▶ _Work request_
If a line in the records contains the word "Amazon", count it; state the resulting number and nothing more.

▶ _Data to use_
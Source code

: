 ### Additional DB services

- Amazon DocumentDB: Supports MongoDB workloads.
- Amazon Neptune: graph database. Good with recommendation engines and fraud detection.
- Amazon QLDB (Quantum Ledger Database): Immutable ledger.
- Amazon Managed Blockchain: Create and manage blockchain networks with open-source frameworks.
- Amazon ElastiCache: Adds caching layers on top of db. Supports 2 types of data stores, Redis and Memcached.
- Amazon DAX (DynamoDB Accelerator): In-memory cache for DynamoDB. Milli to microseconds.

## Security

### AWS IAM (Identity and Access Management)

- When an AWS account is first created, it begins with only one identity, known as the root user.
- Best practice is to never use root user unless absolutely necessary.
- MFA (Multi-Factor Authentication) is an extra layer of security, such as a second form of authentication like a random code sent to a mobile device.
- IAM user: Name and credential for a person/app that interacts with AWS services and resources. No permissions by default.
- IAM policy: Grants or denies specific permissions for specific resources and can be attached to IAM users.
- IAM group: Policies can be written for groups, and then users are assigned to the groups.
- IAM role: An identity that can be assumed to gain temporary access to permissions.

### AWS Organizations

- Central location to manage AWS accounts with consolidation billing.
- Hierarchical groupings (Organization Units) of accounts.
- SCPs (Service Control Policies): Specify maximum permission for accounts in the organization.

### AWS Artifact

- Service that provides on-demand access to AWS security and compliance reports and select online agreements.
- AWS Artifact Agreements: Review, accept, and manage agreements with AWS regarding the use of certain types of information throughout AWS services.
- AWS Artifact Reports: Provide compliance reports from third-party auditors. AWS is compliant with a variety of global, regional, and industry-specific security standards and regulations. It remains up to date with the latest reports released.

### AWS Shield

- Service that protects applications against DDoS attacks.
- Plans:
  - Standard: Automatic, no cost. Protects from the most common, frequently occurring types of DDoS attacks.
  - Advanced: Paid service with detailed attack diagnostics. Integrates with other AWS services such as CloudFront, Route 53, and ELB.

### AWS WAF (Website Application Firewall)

--

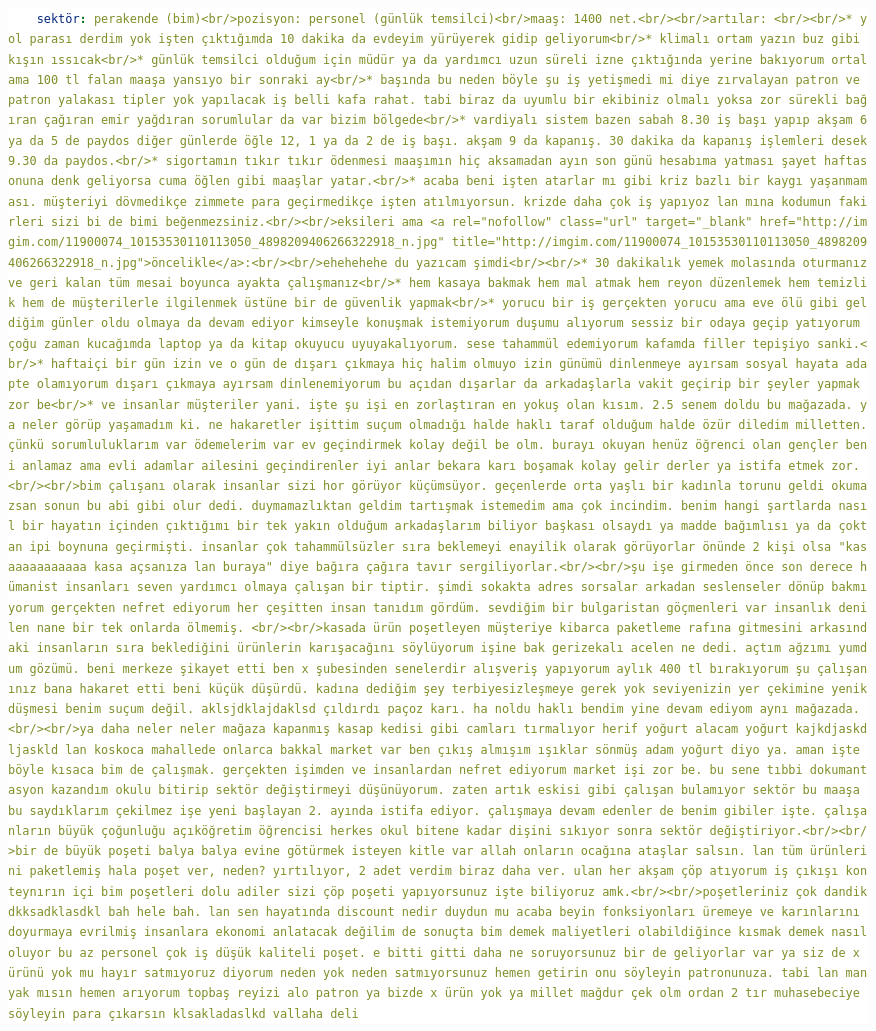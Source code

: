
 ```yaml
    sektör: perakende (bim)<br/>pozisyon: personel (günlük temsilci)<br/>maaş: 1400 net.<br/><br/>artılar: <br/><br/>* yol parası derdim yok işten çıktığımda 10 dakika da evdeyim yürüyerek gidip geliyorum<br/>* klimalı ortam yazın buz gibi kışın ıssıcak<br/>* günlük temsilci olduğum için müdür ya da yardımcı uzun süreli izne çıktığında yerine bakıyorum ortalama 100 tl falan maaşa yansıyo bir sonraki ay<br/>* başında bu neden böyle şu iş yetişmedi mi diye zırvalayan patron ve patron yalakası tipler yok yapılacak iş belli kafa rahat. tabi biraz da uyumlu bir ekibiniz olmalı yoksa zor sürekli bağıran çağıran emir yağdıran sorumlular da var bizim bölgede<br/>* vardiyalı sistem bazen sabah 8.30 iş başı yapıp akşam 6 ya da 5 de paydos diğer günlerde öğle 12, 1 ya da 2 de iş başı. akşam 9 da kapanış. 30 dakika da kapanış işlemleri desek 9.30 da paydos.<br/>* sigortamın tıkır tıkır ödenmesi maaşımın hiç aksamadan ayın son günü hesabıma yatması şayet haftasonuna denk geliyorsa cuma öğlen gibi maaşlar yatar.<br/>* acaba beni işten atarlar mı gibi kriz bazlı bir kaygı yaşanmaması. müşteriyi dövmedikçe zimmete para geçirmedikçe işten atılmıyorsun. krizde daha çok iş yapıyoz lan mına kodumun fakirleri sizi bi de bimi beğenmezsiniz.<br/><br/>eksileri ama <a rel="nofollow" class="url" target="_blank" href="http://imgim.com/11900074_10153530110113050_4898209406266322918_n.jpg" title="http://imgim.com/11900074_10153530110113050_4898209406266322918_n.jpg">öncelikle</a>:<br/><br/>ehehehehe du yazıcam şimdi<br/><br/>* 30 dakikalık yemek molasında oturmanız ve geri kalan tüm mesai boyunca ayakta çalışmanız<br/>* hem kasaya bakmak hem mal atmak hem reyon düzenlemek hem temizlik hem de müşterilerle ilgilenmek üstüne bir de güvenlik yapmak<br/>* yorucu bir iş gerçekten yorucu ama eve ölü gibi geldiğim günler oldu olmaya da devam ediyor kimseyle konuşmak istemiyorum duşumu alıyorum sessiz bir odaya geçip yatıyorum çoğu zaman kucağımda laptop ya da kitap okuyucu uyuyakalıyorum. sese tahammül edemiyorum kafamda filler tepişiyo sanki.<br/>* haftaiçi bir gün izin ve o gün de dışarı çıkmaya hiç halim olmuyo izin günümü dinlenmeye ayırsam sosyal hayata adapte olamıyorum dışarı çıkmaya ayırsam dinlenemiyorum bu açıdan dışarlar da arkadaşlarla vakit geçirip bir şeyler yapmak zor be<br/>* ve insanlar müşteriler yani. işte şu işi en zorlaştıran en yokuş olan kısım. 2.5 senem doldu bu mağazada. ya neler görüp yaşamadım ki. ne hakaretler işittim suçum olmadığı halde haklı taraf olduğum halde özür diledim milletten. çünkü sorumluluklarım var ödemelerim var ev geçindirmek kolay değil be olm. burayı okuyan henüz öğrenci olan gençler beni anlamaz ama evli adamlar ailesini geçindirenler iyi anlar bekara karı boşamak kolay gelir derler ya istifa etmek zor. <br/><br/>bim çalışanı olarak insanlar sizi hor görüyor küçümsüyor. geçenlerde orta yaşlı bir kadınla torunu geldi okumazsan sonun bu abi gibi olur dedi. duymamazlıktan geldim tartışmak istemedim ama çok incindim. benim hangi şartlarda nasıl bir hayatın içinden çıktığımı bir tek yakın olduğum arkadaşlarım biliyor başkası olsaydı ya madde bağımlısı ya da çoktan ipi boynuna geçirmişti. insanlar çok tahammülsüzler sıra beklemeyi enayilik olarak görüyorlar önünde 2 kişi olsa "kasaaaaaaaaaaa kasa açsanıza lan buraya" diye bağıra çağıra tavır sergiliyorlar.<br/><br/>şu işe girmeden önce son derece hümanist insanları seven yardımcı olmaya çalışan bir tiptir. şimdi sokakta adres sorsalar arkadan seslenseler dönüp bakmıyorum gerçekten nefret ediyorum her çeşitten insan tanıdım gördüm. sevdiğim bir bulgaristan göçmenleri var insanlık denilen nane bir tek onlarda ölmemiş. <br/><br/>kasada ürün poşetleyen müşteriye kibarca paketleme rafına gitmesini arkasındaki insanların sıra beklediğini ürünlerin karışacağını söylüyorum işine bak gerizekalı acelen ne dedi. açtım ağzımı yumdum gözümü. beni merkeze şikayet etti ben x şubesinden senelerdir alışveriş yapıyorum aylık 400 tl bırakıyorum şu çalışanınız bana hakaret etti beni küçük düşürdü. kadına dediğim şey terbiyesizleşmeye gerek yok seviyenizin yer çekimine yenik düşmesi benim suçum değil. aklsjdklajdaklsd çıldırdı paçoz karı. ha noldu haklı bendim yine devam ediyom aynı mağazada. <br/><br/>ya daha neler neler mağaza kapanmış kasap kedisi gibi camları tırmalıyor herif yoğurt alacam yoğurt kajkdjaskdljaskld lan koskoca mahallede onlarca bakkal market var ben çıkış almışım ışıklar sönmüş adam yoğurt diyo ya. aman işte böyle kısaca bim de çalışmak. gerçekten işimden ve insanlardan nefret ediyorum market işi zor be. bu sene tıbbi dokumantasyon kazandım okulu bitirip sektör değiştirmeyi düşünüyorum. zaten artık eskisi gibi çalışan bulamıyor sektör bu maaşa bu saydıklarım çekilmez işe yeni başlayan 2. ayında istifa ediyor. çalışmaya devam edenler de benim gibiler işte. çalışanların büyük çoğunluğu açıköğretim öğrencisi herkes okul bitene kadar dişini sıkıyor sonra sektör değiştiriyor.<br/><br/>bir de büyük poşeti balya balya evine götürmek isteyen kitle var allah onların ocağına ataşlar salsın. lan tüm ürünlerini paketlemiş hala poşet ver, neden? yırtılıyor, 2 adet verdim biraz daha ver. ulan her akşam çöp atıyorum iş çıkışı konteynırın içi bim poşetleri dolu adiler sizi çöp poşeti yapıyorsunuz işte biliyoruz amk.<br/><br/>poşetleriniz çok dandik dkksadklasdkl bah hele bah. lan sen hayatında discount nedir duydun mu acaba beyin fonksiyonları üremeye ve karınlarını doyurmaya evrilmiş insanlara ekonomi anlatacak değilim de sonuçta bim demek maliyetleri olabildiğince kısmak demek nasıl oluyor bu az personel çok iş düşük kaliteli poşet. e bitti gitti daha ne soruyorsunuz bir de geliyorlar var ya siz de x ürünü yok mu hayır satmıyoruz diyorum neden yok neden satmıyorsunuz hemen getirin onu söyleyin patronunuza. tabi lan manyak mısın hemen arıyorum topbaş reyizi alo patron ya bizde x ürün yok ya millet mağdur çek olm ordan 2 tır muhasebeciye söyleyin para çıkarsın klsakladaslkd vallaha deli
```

▶ _Exercise answer_
6